ACTIVITY –
In these records, how many lines contain "ruby"? Please reply with the number only.

Items listed in a dataset –
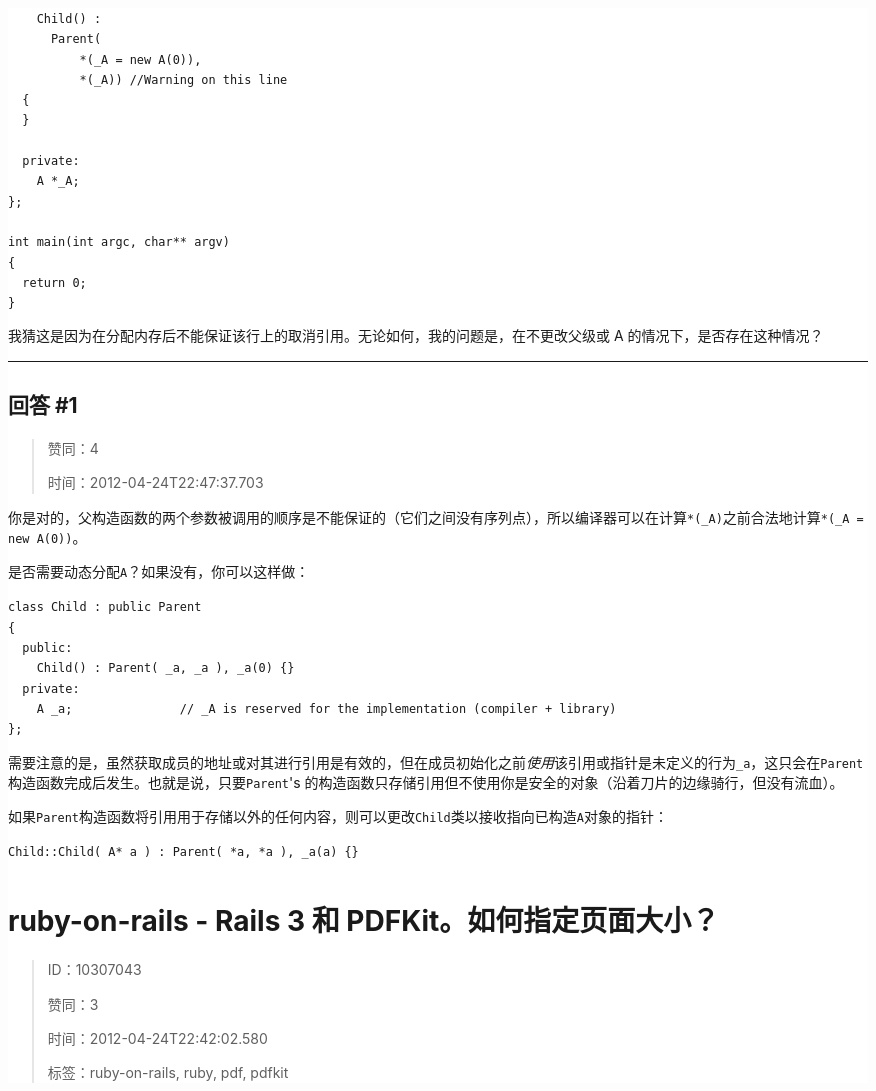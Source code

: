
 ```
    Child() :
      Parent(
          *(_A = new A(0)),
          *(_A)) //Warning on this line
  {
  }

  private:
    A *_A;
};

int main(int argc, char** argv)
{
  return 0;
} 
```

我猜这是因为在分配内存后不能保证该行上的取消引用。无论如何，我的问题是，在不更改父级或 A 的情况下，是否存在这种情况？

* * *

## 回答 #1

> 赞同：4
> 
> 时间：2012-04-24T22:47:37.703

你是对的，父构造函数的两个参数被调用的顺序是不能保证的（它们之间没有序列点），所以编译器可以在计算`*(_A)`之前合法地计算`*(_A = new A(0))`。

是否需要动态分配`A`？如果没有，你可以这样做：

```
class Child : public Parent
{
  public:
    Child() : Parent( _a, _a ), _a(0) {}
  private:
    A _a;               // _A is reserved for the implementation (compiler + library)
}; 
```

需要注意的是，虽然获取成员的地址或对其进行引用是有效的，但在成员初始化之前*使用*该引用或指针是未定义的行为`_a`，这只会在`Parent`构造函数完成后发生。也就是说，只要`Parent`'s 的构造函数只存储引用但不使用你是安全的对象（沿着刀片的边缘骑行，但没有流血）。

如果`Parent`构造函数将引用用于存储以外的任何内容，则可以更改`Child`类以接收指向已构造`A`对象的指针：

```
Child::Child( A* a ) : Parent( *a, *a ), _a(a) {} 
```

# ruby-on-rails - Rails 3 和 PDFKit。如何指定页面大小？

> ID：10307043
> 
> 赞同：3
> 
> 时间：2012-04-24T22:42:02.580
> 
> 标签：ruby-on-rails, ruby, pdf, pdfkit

* * *

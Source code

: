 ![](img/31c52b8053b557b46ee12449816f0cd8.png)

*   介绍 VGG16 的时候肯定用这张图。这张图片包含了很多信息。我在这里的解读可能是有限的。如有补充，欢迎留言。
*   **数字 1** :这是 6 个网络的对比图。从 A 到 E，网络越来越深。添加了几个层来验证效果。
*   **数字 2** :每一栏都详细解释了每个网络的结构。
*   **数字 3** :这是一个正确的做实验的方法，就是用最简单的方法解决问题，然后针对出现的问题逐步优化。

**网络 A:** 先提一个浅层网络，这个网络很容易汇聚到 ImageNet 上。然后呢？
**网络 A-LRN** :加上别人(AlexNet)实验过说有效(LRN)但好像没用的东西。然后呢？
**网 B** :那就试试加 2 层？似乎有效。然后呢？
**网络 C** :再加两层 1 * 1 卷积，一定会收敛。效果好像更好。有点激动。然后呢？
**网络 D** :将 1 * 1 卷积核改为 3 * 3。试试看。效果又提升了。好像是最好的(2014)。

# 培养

ANSWER FOR THE TASK –
2